Transformation superplasticity of super α2 titanium aluminide

Abstract

Transformation superplasticity of an intermetallic Ti3Al-based alloy (Super α2) is demonstrated by thermal cycling about the α2/β transformation temperature range under a uniaxial tensile biasing stress. Failure strains up to 610% were recorded at a stress of 3MPa, compared with 110% for deformation by isothermal creep at the same stress. The strain increment produced during each half-cycle is determined as a function of applied biasing stress, thermal cycle amplitude, and cycling frequency.
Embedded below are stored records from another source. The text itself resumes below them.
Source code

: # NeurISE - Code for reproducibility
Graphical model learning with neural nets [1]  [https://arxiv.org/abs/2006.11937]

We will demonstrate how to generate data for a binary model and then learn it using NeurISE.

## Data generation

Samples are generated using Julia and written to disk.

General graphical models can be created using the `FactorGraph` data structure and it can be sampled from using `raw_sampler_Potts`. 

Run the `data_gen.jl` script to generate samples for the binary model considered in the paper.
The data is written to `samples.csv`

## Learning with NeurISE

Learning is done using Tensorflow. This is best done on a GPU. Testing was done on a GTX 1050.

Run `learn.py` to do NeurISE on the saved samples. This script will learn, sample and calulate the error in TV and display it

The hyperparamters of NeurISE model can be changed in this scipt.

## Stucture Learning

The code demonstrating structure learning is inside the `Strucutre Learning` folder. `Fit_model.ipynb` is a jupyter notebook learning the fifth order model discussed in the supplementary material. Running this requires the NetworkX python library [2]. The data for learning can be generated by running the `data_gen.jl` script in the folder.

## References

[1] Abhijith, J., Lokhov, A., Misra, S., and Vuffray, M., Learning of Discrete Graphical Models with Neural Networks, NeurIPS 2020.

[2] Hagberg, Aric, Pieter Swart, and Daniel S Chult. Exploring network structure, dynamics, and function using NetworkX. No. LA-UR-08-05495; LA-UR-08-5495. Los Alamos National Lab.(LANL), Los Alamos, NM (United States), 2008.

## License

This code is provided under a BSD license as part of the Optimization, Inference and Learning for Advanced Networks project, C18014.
Since internal stresses are generated both by transformation mismatch and by thermal expansion mismatch between the two coexisting phases, an effective volume mismatch is defined to account for both contributions. Introduction of this parameter into existing continuum-mechanics models results in good agreement with experimental data in both the low-stress regime, where cycling strain rate and stress are proportional, and the high-stress regime where the stress sensitivity is increasing. Cycling strain increments at various temperature amplitudes and cycling frequencies are considered in terms of the equilibrium thermodynamics and transformation kinetics of Super α2. Finally, thermal cycling produces ratcheting, where texture and crystallographic orientation of the β/α2 transformation front affect the direction of ratcheting strains.